CITATION: Quadrangle v. Attorney General of Canada, 2026 ONSC 3209
COURT FILE NO.: CV-15-00010824-00CL DATE: 20260601
ONTARIO SUPERIOR COURT OF JUSTICE COMMERCIAL LIST
BETWEEN:
QUADRANGLE GROUP LLC, QCP CW S.a.r.l. and OBELYSK MEDIA INC. Plaintiffs
– and –
ATTORNEY GENERAL OF CANADA Defendant
COUNSEL: Jonathan Lisus, Danielle Glatt, Vivien E. Milat and Philip Underwood, for Quadrangle Group LLC and QCP CW S.a.r.l., Plaintiffs Ken Rosenberg, Kris Borg-Olivier and Douglas Montgomery, for Obelysk Inc., Plaintiff Derek Rasmussen and Sanam Goudarzi, for the Attorney General of Canada, Defendant
Supplementary Reasons Re: Costs and Pre-Judgment Interest
OSBORNE J.
1Following the release of my reasons for judgment dated August 6, 2025 in this matter (2025 ONSC 4526) allowing the action, the parties made written submissions on costs and prejudgment interest.

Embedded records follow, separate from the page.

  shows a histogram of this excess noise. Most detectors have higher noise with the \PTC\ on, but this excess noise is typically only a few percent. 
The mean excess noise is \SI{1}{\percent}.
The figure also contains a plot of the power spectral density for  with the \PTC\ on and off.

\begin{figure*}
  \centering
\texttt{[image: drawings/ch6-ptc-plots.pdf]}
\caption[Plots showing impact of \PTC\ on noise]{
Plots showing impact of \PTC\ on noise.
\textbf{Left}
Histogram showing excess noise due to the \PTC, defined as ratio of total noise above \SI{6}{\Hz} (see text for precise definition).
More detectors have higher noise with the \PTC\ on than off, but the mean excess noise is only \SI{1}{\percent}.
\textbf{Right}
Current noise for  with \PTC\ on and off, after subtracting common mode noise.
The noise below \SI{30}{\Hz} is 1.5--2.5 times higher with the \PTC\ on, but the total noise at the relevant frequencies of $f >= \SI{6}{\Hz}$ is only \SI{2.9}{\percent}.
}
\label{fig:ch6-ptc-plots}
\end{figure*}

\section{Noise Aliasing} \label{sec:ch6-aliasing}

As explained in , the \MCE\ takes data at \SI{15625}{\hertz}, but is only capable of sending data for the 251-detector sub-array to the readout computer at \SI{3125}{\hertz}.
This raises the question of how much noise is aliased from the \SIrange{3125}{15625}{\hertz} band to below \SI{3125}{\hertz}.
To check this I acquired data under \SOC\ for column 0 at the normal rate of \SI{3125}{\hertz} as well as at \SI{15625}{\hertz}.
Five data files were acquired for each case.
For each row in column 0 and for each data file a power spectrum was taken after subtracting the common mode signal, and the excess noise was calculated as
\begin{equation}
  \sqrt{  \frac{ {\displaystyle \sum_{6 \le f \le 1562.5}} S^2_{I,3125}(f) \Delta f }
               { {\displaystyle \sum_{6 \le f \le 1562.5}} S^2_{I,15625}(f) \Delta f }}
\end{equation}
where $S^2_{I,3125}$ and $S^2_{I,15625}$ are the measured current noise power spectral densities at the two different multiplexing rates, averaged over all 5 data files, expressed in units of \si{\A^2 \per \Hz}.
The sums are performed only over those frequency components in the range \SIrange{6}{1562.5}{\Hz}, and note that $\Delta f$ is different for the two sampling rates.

2While those two issues were under reserve, counsel advised the court that the parties had settled the issue of costs on the basis of a payment to the plaintiffs by the defendant in the amount of $6,680,632.45 if the defendant is not successful on the current appeal and any subsequent appeal. Accordingly, I need not address the issue of costs.
3These supplementary reasons therefore address the issue of prejudgment interest.
4Defined terms in these supplementary reasons have the definitions given to them in my reasons for judgment unless otherwise stated.
The Positions of the Parties on Prejudgment Interest
[5] The plaintiffs seek prejudgment interest in the following total amounts: a. Quadrangle: $121,889,297; and b. Obelysk: $8,422,033.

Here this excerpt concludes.